::: Records for this task :::
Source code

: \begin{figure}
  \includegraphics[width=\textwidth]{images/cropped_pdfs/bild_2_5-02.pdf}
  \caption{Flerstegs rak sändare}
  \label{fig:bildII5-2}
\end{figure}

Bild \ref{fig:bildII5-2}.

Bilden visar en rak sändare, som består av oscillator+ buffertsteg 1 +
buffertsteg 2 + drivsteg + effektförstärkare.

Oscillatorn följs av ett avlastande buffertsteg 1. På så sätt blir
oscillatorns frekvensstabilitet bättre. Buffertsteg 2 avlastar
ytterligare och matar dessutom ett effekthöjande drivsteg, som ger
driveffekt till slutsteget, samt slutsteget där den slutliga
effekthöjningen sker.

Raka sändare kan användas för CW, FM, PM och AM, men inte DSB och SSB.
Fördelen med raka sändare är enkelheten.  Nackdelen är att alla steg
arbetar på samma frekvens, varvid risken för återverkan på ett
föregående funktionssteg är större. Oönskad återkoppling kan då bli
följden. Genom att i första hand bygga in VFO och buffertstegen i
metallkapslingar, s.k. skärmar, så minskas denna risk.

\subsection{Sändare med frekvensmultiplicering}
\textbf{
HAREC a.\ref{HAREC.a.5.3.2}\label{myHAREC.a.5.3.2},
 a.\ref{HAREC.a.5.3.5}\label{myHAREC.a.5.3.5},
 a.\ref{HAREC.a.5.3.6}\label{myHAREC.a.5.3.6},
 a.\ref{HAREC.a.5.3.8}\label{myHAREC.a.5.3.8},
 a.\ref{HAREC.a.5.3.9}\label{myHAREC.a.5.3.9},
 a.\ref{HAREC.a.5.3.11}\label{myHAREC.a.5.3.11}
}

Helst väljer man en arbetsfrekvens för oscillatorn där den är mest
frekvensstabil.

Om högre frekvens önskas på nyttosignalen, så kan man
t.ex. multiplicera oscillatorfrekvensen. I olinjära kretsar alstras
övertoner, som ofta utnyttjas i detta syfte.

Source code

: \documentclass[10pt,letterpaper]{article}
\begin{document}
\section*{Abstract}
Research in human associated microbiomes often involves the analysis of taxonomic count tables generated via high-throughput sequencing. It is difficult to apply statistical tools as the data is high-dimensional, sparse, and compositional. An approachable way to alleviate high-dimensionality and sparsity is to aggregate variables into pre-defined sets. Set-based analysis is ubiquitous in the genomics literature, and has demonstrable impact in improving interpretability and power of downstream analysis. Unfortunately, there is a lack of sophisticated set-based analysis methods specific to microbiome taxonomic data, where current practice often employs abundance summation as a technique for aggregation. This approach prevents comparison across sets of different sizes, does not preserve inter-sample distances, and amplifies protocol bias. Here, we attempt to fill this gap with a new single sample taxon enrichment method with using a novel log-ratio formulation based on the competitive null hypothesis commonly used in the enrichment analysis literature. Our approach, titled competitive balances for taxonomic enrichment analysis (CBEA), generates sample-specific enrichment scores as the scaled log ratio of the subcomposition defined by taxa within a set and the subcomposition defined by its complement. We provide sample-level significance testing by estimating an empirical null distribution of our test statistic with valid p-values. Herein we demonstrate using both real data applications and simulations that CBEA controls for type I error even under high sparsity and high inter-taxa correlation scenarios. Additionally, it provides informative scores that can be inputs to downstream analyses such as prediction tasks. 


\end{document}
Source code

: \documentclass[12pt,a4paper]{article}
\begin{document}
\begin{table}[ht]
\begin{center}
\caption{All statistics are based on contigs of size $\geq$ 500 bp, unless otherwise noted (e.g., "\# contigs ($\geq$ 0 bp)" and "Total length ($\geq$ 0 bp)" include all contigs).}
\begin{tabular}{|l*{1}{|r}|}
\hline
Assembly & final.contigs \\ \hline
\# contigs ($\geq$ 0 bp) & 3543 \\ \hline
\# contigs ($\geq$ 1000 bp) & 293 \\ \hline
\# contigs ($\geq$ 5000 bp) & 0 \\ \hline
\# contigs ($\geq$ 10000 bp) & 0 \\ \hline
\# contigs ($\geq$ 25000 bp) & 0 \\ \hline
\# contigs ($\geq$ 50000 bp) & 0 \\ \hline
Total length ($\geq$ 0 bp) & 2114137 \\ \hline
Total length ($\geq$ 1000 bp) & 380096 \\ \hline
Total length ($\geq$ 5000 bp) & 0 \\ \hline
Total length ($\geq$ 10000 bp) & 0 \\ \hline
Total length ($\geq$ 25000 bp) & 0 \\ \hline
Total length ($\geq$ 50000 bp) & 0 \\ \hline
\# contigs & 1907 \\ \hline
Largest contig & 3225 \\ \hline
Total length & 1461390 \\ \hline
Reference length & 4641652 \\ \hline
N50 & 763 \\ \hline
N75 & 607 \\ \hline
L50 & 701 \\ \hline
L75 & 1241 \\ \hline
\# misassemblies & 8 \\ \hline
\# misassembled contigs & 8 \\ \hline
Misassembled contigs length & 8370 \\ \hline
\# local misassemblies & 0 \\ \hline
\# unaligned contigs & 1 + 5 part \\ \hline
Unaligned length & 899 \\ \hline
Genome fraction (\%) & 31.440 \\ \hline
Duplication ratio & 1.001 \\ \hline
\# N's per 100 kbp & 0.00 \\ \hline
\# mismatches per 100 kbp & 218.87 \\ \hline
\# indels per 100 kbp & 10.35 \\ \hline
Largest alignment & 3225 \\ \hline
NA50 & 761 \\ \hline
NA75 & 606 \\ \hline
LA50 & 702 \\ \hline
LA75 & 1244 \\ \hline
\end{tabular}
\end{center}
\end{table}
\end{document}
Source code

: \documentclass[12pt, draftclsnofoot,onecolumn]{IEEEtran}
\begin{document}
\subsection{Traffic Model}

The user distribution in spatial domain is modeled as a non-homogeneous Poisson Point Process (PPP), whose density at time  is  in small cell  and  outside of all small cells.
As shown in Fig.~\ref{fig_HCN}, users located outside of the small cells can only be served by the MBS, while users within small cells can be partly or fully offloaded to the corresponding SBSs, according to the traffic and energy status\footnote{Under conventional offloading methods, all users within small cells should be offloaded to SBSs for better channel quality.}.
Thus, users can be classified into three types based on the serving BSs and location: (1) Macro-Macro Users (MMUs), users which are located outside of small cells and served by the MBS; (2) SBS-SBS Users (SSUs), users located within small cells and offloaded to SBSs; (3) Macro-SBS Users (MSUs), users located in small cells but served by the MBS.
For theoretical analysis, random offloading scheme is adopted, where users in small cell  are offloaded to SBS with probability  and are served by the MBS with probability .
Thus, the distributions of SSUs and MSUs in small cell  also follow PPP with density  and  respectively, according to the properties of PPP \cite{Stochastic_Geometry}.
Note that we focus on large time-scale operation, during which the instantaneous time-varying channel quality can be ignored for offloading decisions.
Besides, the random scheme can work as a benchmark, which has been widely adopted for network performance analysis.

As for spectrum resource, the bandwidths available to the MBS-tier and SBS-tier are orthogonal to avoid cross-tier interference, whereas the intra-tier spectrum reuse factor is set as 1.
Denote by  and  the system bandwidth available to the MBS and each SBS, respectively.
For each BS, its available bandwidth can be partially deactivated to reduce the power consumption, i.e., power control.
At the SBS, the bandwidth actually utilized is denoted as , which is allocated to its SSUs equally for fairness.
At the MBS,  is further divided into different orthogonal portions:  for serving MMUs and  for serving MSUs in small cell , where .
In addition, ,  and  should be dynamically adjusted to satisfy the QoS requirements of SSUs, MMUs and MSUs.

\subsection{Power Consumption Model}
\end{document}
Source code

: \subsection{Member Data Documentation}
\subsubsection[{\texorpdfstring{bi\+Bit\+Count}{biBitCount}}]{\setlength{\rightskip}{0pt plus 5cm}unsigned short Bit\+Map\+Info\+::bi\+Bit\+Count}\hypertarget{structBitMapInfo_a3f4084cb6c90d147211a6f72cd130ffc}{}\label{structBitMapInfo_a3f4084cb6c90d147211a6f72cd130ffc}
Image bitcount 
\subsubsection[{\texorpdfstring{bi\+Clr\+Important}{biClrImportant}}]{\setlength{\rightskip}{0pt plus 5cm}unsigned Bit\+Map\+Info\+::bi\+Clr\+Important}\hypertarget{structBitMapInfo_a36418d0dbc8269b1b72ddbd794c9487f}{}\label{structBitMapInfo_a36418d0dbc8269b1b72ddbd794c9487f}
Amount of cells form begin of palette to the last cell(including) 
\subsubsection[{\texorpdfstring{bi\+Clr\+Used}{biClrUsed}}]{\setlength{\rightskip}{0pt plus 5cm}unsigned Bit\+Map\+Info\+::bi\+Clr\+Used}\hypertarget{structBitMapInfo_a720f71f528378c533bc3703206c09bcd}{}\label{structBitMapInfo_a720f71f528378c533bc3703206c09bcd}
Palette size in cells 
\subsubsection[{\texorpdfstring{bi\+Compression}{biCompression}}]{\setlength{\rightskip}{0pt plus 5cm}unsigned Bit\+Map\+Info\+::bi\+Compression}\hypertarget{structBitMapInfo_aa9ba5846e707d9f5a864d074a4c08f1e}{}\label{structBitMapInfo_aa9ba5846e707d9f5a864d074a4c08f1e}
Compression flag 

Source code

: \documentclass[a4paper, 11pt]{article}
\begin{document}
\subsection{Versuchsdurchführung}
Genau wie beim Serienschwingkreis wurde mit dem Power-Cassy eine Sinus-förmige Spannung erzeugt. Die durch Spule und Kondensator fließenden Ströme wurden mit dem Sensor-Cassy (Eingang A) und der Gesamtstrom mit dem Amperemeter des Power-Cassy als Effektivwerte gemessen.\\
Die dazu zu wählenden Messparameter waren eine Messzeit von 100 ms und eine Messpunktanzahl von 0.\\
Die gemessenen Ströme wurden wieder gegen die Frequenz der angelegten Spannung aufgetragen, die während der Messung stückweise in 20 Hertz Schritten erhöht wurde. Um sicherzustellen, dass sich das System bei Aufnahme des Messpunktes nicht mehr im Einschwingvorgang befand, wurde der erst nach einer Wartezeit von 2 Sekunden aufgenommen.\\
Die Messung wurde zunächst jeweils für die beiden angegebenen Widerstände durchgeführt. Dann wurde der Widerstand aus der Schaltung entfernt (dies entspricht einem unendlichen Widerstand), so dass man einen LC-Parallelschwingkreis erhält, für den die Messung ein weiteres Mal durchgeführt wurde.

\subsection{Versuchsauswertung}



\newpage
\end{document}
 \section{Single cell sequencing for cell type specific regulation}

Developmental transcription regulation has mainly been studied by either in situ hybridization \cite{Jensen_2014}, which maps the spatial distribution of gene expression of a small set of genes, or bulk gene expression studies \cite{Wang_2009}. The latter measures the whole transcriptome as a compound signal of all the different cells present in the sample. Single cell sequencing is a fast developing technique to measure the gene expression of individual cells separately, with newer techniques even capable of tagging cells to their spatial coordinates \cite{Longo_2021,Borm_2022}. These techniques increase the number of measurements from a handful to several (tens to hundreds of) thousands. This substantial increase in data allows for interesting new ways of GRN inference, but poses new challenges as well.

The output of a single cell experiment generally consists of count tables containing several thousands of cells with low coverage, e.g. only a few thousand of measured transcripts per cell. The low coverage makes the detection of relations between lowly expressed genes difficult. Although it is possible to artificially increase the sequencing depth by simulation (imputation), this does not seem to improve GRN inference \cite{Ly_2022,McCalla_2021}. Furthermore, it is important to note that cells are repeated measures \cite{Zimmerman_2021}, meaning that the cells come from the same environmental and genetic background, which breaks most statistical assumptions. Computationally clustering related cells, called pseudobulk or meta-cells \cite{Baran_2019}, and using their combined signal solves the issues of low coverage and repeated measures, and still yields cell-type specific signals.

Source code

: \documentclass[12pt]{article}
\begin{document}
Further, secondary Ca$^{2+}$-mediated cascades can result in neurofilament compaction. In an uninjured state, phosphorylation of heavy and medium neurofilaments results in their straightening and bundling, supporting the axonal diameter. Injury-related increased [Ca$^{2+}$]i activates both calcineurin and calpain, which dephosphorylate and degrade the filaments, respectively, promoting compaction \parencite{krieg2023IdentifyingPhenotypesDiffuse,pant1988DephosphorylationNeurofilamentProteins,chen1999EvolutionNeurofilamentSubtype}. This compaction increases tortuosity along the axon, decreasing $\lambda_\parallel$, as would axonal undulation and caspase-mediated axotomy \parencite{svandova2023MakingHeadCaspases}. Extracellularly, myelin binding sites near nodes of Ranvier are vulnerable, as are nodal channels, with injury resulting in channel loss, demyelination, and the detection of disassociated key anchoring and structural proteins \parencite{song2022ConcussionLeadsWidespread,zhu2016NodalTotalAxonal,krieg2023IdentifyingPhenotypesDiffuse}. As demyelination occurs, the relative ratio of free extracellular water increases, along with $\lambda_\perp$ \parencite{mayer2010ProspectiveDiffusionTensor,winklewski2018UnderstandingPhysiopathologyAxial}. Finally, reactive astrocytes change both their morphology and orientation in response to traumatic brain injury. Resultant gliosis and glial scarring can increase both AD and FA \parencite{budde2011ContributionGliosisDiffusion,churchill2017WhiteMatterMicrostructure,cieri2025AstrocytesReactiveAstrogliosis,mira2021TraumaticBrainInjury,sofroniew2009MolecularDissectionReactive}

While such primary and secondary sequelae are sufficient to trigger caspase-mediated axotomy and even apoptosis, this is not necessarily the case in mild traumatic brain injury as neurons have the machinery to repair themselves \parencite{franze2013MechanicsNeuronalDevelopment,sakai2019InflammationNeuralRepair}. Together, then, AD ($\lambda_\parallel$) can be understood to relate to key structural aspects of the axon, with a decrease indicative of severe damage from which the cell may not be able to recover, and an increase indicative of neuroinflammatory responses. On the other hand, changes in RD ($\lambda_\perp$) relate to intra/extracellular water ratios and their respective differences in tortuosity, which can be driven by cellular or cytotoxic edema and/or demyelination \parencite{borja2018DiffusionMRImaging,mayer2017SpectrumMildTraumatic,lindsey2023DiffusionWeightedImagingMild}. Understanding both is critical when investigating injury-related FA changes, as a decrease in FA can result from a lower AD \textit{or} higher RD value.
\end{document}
:::
● Work instruction
Copy each line of the data that contains the word "density", leaving the other lines out.

● Solution to the problem
The user distribution in spatial domain is modeled as a non-homogeneous Poisson Point Process (PPP), whose density at time  is  in small cell  and  outside of all small cells.
Thus, the distributions of SSUs and MSUs in small cell  also follow PPP with density  and  respectively, according to the properties of PPP \cite{Stochastic_Geometry}.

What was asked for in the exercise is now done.